» **Exercise details**: Below is a block of entries; repeat exactly the lines starting at the line that contains "herleiten, wobei $f$ die Brennweite ist." and ending at the line that contains "führt dazu, dass", both included.

[Stored data entries]
# # # # # # #

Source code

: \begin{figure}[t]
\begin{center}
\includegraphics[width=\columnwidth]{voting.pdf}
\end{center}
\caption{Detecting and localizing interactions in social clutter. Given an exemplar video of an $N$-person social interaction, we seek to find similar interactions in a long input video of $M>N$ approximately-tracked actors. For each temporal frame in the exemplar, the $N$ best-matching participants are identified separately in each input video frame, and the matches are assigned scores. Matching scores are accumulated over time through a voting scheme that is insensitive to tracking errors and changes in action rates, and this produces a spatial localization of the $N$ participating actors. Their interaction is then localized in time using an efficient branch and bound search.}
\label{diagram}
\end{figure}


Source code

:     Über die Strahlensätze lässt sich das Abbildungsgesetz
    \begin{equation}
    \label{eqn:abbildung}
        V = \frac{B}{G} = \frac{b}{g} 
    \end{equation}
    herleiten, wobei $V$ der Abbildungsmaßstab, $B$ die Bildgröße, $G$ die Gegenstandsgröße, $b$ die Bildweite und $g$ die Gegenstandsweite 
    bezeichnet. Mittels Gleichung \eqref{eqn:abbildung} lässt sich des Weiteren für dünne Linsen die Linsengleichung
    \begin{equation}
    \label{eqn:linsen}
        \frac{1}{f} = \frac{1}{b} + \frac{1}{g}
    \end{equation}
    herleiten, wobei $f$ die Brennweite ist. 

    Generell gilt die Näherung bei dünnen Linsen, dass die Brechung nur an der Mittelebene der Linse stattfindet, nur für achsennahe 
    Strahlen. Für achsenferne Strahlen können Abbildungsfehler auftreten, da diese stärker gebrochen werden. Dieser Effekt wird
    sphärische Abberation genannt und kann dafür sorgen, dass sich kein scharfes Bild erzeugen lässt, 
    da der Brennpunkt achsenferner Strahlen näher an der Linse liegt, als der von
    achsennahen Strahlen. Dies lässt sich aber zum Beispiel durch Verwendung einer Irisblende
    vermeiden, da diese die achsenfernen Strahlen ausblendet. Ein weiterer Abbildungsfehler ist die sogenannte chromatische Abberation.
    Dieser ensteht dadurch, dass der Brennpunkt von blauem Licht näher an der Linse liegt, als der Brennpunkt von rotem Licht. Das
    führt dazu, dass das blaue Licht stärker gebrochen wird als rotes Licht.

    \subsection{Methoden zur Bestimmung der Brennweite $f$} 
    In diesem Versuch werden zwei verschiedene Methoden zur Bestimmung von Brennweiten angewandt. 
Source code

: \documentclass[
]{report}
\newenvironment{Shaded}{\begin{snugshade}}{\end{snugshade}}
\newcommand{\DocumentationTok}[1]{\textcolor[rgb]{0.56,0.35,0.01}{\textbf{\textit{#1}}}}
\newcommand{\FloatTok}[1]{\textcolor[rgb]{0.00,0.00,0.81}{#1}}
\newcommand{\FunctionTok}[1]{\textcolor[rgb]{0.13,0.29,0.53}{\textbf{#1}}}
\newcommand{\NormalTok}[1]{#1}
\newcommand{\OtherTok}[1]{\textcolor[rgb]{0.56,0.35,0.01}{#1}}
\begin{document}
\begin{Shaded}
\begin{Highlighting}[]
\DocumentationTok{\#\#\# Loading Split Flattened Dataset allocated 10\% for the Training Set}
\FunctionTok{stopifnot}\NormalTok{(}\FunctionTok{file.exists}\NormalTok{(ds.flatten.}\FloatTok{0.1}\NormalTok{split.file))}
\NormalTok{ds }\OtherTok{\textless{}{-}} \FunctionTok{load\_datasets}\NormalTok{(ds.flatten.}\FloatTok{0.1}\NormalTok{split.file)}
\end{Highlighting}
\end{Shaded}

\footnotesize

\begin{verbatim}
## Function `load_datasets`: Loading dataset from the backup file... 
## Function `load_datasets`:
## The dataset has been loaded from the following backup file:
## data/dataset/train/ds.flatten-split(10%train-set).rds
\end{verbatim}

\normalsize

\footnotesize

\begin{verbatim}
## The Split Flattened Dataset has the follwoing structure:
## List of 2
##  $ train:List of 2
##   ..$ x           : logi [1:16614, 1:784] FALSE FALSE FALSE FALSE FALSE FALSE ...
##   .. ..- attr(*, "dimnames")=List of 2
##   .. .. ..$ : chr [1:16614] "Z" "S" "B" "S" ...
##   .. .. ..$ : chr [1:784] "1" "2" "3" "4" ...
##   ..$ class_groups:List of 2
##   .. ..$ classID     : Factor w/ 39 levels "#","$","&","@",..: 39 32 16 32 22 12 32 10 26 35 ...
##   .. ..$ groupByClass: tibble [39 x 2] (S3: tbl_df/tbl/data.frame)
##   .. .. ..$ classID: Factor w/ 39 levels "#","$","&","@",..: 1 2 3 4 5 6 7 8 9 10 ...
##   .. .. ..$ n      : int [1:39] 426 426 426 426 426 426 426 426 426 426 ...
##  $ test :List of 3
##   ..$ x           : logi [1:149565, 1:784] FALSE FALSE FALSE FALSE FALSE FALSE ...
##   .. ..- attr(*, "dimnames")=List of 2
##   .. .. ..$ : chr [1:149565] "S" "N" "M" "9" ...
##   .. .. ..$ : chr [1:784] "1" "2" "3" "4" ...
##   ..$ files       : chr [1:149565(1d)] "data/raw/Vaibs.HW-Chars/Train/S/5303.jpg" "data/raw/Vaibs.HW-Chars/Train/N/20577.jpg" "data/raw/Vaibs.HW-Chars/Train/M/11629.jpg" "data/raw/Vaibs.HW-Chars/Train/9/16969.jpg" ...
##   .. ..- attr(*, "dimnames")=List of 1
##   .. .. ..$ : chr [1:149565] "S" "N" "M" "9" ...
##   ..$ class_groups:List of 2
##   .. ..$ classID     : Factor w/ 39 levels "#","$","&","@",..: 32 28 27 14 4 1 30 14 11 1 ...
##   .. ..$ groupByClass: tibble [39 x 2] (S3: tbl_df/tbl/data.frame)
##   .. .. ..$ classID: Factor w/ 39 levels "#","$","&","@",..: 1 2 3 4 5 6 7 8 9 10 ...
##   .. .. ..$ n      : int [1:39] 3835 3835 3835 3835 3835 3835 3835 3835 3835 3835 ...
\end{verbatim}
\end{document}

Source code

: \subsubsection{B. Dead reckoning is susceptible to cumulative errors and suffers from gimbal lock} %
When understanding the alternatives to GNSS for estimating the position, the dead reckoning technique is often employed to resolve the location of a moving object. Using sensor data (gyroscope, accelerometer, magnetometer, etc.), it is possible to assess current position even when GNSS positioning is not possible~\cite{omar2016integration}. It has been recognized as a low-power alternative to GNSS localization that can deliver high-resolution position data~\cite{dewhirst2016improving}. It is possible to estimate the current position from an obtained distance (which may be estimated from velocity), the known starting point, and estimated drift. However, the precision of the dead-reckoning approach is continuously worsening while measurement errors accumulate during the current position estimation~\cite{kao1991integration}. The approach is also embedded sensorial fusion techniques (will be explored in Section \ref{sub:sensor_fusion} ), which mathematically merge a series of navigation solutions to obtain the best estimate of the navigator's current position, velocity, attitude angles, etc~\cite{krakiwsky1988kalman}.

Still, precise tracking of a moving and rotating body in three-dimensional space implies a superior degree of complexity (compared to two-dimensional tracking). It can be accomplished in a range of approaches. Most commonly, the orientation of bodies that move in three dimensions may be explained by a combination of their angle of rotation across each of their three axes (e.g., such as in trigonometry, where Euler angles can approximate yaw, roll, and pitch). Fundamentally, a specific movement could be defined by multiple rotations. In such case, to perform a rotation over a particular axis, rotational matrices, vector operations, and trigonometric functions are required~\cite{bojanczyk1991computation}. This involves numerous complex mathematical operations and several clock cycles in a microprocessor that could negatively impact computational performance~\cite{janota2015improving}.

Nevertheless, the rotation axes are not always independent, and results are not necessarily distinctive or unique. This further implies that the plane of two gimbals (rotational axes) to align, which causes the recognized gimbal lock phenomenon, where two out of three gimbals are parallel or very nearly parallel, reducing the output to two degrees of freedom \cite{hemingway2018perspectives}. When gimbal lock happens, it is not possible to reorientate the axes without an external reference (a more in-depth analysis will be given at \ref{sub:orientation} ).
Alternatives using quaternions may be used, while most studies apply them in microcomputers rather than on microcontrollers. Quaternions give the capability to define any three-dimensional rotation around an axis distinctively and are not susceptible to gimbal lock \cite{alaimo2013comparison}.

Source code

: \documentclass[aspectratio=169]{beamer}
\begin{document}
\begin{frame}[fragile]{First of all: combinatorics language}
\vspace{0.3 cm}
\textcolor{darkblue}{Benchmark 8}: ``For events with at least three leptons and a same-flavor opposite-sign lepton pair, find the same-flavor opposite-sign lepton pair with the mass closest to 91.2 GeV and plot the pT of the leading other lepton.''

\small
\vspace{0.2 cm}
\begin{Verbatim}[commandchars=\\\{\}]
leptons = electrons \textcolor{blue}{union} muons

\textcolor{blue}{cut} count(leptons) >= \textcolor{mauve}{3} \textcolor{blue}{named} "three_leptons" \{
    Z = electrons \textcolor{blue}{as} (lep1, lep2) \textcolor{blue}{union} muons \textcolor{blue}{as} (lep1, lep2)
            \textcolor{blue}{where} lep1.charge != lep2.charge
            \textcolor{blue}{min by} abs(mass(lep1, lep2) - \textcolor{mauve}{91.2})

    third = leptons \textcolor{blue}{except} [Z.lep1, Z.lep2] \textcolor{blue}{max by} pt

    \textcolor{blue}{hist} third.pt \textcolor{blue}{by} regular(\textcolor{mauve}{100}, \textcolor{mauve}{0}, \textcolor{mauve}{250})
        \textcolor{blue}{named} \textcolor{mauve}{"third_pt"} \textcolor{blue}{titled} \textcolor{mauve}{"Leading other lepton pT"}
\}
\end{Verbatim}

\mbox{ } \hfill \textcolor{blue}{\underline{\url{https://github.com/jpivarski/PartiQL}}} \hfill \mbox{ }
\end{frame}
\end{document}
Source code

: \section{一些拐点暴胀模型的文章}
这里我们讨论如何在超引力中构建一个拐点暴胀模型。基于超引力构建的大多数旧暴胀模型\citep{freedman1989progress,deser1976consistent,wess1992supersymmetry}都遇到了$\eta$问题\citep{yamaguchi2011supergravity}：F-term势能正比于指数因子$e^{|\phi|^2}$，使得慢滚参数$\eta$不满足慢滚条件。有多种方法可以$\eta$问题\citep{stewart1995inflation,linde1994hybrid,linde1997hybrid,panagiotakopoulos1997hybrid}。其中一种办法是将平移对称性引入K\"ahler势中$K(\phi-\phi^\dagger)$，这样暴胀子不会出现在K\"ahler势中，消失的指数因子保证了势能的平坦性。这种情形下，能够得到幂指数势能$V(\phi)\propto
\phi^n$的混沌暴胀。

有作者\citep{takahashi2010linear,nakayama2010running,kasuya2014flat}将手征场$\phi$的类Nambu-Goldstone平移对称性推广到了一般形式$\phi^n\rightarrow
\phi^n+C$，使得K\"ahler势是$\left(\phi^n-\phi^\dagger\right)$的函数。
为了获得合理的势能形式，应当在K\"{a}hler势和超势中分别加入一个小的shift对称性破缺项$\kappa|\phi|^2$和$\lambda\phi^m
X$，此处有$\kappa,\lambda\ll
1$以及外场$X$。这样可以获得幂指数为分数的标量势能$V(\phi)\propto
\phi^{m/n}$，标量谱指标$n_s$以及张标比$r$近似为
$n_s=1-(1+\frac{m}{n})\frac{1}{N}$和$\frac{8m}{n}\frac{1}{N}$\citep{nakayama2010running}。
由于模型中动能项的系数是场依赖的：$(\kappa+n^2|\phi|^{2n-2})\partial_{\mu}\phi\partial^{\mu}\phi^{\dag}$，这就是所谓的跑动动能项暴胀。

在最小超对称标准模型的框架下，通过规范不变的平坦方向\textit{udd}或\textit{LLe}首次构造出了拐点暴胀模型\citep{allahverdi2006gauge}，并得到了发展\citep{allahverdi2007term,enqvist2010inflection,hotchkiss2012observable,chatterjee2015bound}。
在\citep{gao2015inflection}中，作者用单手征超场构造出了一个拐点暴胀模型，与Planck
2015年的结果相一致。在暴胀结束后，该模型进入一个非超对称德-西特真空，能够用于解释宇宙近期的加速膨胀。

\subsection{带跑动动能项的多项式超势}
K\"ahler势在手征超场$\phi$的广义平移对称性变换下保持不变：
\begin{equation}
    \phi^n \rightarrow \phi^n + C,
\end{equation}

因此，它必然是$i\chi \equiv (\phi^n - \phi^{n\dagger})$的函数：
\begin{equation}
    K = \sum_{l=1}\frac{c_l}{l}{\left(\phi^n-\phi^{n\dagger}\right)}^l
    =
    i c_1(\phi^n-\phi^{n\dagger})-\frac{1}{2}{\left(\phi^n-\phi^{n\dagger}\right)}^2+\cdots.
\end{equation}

# # # # # # #

» **Exercise response**:
    herleiten, wobei $f$ die Brennweite ist. 

    Generell gilt die Näherung bei dünnen Linsen, dass die Brechung nur an der Mittelebene der Linse stattfindet, nur für achsennahe 
    Strahlen. Für achsenferne Strahlen können Abbildungsfehler auftreten, da diese stärker gebrochen werden. Dieser Effekt wird
    sphärische Abberation genannt und kann dafür sorgen, dass sich kein scharfes Bild erzeugen lässt, 
    da der Brennpunkt achsenferner Strahlen näher an der Linse liegt, als der von
    achsennahen Strahlen. Dies lässt sich aber zum Beispiel durch Verwendung einer Irisblende
    vermeiden, da diese die achsenfernen Strahlen ausblendet. Ein weiterer Abbildungsfehler ist die sogenannte chromatische Abberation.
    Dieser ensteht dadurch, dass der Brennpunkt von blauem Licht näher an der Linse liegt, als der Brennpunkt von rotem Licht. Das
    führt dazu, dass das blaue Licht stärker gebrochen wird als rotes Licht.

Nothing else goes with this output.